Las respuestas definitivas solo pueden surgir de una investigación rigurosa, pero es válido cuestionar si existían conflictos previos, relaciones de poder, situaciones de intimidación o dinámicas de violencia que no fueron detectadas ni abordadas a tiempo.

En espacios donde conviven adolescentes con historias marcadas por el abandono, la violencia, el abuso, el rechazo familiar o conflictos conductuales, las tensiones emocionales pueden escalar rápidamente si no existe una supervisión adecuada y una intervención psicológica constante.

Cuando estas situaciones no se identifican a tiempo, el riesgo de conductas violentas aumenta considerablemente.

Un problema que se ha advertido durante años

Desde hace mucho tiempo, especialistas, organizaciones sociales y profesionales vinculados a la protección de la niñez han señalado la necesidad de revisar el modelo de funcionamiento de los hogares de paso.

Una de las principales preocupaciones ha sido la convivencia en un mismo espacio de adolescentes con perfiles, necesidades y situaciones completamente distintas.

No parece razonable que menores en conflicto con la ley compartan el mismo entorno con otros que han ingresado al sistema exclusivamente por ser víctimas de violencia, abuso, abandono o vulneración de derechos.

Cada caso requiere abordajes especializados y respuestas diferenciadas.

Durante años se han planteado propuestas para clasificar los hogares de paso según las necesidades específicas de los niños, niñas y adolescentes, tales como:

  • Hogares para casos de Situación de Violencia Sexual (SVS).
  • Hogares para adolescentes en Situación de Conflicto con la Ley (SCCL).
  • Hogares para casos de Abuso y Maltrato Físico (SAMF).
  • Hogares para casos de Consumo de Sustancias (SCS).
  • Otros espacios especializados según las particularidades de cada población.

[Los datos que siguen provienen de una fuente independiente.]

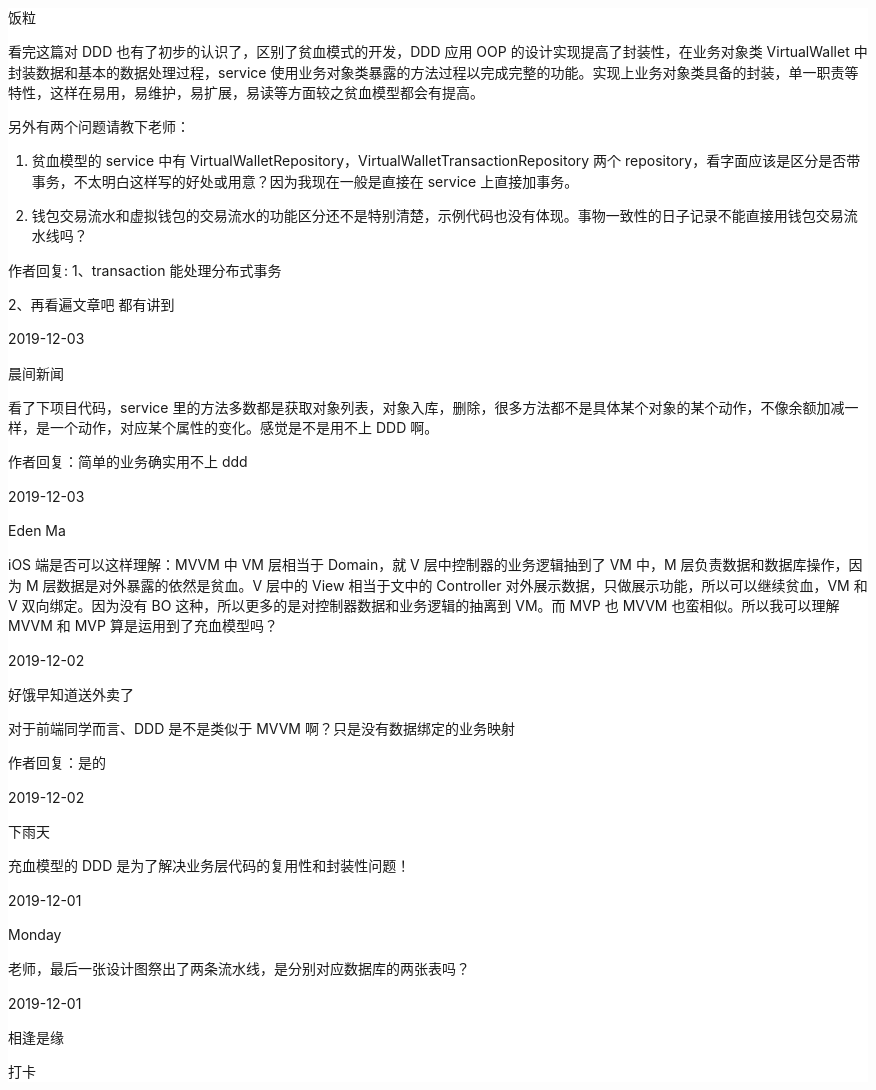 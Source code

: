 
饭粒

看完这篇对 DDD 也有了初步的认识了，区别了贫血模式的开发，DDD 应用 OOP 的设计实现提高了封装性，在业务对象类 VirtualWallet 中封装数据和基本的数据处理过程，service 使用业务对象类暴露的方法过程以完成完整的功能。实现上业务对象类具备的封装，单一职责等特性，这样在易用，易维护，易扩展，易读等方面较之贫血模型都会有提高。

另外有两个问题请教下老师：

1. 贫血模型的 service 中有 VirtualWalletRepository，VirtualWalletTransactionRepository 两个 repository，看字面应该是区分是否带事务，不太明白这样写的好处或用意？因为我现在一般是直接在 service 上直接加事务。

2. 钱包交易流水和虚拟钱包的交易流水的功能区分还不是特别清楚，示例代码也没有体现。事物一致性的日子记录不能直接用钱包交易流水线吗？

作者回复: 1、transaction 能处理分布式事务

2、再看遍文章吧 都有讲到

2019-12-03


晨间新闻

看了下项目代码，service 里的方法多数都是获取对象列表，对象入库，删除，很多方法都不是具体某个对象的某个动作，不像余额加减一样，是一个动作，对应某个属性的变化。感觉是不是用不上 DDD 啊。

作者回复：简单的业务确实用不上 ddd

2019-12-03


Eden Ma


iOS 端是否可以这样理解：MVVM 中 VM 层相当于 Domain，就 V 层中控制器的业务逻辑抽到了 VM 中，M 层负责数据和数据库操作，因为 M 层数据是对外暴露的依然是贫血。V 层中的 View 相当于文中的 Controller 对外展示数据，只做展示功能，所以可以继续贫血，VM 和 V 双向绑定。因为没有 BO 这种，所以更多的是对控制器数据和业务逻辑的抽离到 VM。而 MVP 也 MVVM 也蛮相似。所以我可以理解 MVVM 和 MVP 算是运用到了充血模型吗？

2019-12-02


好饿早知道送外卖了

对于前端同学而言、DDD 是不是类似于 MVVM 啊？只是没有数据绑定的业务映射

作者回复：是的

2019-12-02


下雨天

充血模型的 DDD 是为了解决业务层代码的复用性和封装性问题！

2019-12-01


Monday


老师，最后一张设计图祭出了两条流水线，是分别对应数据库的两张表吗？

2019-12-01


相逢是缘

打卡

La especialización permitiría intervenciones más efectivas, reduciría riesgos de convivencia conflictiva y facilitaría la aplicación de programas terapéuticos adaptados a cada realidad.

La insuficiencia de recursos humanos

A esta problemática se suma una realidad conocida por quienes trabajan en el sistema de protección y no hablan por temor a represalias: la falta de personal.

Cuando dos adultos deben atender poblaciones de hasta veinte niños, niñas y adolescentes con necesidades complejas y diversas, resulta prácticamente imposible garantizar una supervisión constante, identificar conflictos emergentes y ofrecer el acompañamiento emocional que cada uno requiere.

La situación se agrava cuando existe poca coordinación entre los equipos multidisciplinarios —psicólogos, trabajadores sociales, orientadores— y el personal que convive diariamente con los menores.

La comunicación efectiva entre ambos niveles es esencial para detectar señales de alerta y prevenir situaciones de riesgo.

La responsabilidad de actuar

Este caso no debe convertirse únicamente en una noticia más que desaparezca con el paso de los días.

La verdadera pregunta no es solamente quiénes fueron responsables de la tragedia, sino qué falló para que ocurriera dentro de un sistema cuya misión principal es proteger.

La sociedad dominicana merece respuestas, pero también reformas.

Reformas que fortalezcan la supervisión, aumenten la inversión en personal especializado, mejoren los mecanismos de evaluación de riesgos y permitan la clasificación adecuada de los hogares de paso según las necesidades de cada adolescente.

Cuando un niño o adolescente es colocado bajo la protección del Estado, este asume la responsabilidad de garantizar su seguridad.

Si esa protección falla, no basta con identificar culpables; es necesario corregir las estructuras que hicieron posible la tragedia.

La muerte de esta adolescente debe convertirse en un punto de inflexión para revisar, fortalecer y transformar un sistema que existe para proteger a quienes más lo necesitan.